Exercise data section start

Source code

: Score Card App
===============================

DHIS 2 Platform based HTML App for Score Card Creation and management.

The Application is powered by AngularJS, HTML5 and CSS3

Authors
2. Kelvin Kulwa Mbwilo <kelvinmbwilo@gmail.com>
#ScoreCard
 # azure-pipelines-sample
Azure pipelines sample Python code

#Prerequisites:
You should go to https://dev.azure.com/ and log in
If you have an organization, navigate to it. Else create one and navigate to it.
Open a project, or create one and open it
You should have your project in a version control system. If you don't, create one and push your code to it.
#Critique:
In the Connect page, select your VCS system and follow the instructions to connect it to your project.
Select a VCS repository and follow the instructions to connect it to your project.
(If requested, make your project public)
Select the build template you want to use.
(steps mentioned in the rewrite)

Exercise data section end
Exercise data section start

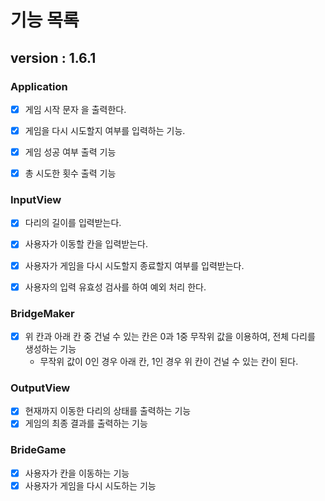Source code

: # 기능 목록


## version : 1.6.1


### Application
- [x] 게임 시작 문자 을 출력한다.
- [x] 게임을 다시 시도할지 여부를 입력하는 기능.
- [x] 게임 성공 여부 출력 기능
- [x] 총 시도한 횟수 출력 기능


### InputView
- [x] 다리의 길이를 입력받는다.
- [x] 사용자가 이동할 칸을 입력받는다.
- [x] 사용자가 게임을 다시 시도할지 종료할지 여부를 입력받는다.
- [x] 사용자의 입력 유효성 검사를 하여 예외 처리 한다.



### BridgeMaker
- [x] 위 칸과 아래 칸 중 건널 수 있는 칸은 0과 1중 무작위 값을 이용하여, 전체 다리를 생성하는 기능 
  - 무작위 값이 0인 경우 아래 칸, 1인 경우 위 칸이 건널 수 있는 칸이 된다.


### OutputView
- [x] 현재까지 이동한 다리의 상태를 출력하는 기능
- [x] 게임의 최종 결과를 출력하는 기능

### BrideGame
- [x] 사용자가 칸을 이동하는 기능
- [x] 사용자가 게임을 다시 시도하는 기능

Exercise data section end

▶ Directions for this task: Please give an exact copy of the entries above, from the line with "- [x] 게임 시작 문자 을 출력한다." down to the line with "### BridgeMaker", inclusive, and nothing else.

▶ Task response:
- [x] 게임 시작 문자 을 출력한다.
- [x] 게임을 다시 시도할지 여부를 입력하는 기능.
- [x] 게임 성공 여부 출력 기능
- [x] 총 시도한 횟수 출력 기능


### InputView
- [x] 다리의 길이를 입력받는다.
- [x] 사용자가 이동할 칸을 입력받는다.
- [x] 사용자가 게임을 다시 시도할지 종료할지 여부를 입력받는다.
- [x] 사용자의 입력 유효성 검사를 하여 예외 처리 한다.



### BridgeMaker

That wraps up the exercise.